Only the text of the records belongs in the answer; the pictures must be dropped.

━━ MATERIAL FOR THIS TASK

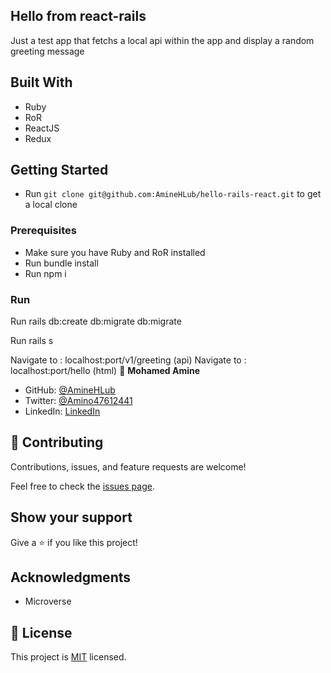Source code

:## Hello from react-rails

Just a test app that fetchs a local api within the app and display a random greeting message

## Built With

- Ruby
- RoR
- ReactJS
- Redux


## Getting Started

- Run `git clone git@github.com:AmineHLub/hello-rails-react.git` to get a local clone

### Prerequisites

- Make sure you have Ruby and RoR installed
- Run bundle install
- Run npm i

### Run

Run rails db:create db:migrate db:migrate


Run rails s

Navigate to : localhost:port/v1/greeting (api)
Navigate to : localhost:port/hello (html)
👤 **Mohamed Amine**

- GitHub: [@AmineHLub](https://github.com/AmineHLub)
- Twitter: [@Amino47612441](https://twitter.com/Amino47612441)
- LinkedIn: [LinkedIn](https://www.linkedin.com/in/mohamed-amine-hajltaief-b18863163/)

## 🤝 Contributing

Contributions, issues, and feature requests are welcome!

Feel free to check the [issues page](../../issues/).

## Show your support

Give a ⭐️ if you like this project!

## Acknowledgments

- Microverse


## 📝 License

This project is [MIT](./MIT.md) licensed.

━━━━

EXPECTED ANSWER →
Source code

:## Hello from react-rails

Just a test app that fetchs a local api within the app and display a random greeting message

## Built With

- Ruby
- RoR
- ReactJS
- Redux


## Getting Started

- Run `git clone git@github.com:AmineHLub/hello-rails-react.git` to get a local clone

### Prerequisites

- Make sure you have Ruby and RoR installed
- Run bundle install
- Run npm i

### Run

Run rails db:create db:migrate db:migrate


Run rails s

Navigate to : localhost:port/v1/greeting (api)
Navigate to : localhost:port/hello (html)
👤 **Mohamed Amine**

- GitHub: [@AmineHLub](https://github.com/AmineHLub)
- Twitter: [@Amino47612441](https://twitter.com/Amino47612441)
- LinkedIn: [LinkedIn](https://www.linkedin.com/in/mohamed-amine-hajltaief-b18863163/)

## 🤝 Contributing

Contributions, issues, and feature requests are welcome!

Feel free to check the [issues page](../../issues/).

## Show your support

Give a ⭐️ if you like this project!

## Acknowledgments

- Microverse


## 📝 License

This project is [MIT](./MIT.md) licensed.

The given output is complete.